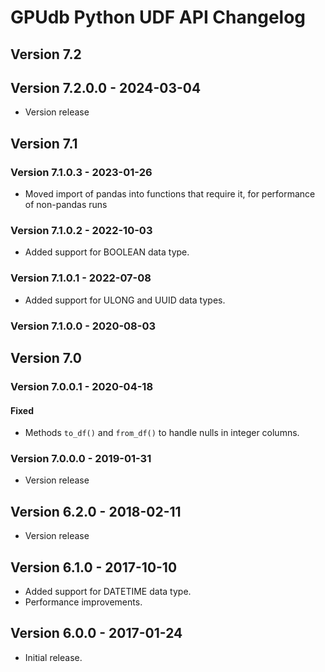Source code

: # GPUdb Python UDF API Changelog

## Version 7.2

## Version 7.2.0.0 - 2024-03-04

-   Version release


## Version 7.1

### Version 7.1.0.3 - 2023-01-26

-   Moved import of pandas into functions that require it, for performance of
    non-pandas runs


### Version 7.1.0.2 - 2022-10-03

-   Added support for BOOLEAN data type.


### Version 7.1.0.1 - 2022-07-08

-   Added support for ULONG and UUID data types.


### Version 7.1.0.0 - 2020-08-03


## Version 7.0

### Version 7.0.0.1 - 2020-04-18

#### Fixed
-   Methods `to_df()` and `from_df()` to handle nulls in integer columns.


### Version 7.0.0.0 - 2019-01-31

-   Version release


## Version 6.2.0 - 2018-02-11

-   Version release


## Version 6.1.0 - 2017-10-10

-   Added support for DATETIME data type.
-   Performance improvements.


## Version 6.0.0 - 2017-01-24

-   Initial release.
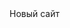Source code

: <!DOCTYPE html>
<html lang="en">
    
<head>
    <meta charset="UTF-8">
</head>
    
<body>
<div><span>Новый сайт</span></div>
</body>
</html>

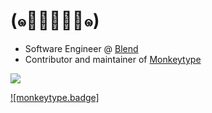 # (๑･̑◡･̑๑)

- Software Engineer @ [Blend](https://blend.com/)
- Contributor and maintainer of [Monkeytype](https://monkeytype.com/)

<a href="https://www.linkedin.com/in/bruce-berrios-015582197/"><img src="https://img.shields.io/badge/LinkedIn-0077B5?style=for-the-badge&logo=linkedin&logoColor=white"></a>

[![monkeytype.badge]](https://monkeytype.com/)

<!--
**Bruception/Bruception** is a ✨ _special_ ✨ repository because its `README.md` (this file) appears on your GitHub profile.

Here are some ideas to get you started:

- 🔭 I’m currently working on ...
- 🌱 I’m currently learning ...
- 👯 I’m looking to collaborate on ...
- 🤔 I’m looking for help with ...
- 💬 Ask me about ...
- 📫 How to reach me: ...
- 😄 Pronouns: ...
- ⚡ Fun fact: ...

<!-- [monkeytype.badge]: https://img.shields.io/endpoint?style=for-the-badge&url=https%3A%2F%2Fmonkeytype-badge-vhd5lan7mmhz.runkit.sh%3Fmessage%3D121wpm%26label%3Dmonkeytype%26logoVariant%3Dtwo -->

= = = = =

AIM OF THE TASK: Please show every line above that includes the word "style".

EXERCISE ANSWER:
<a href="https://www.linkedin.com/in/bruce-berrios-015582197/"><img src="https://img.shields.io/badge/LinkedIn-0077B5?style=for-the-badge&logo=linkedin&logoColor=white"></a>
<!-- [monkeytype.badge]: https://img.shields.io/endpoint?style=for-the-badge&url=https%3A%2F%2Fmonkeytype-badge-vhd5lan7mmhz.runkit.sh%3Fmessage%3D121wpm%26label%3Dmonkeytype%26logoVariant%3Dtwo -->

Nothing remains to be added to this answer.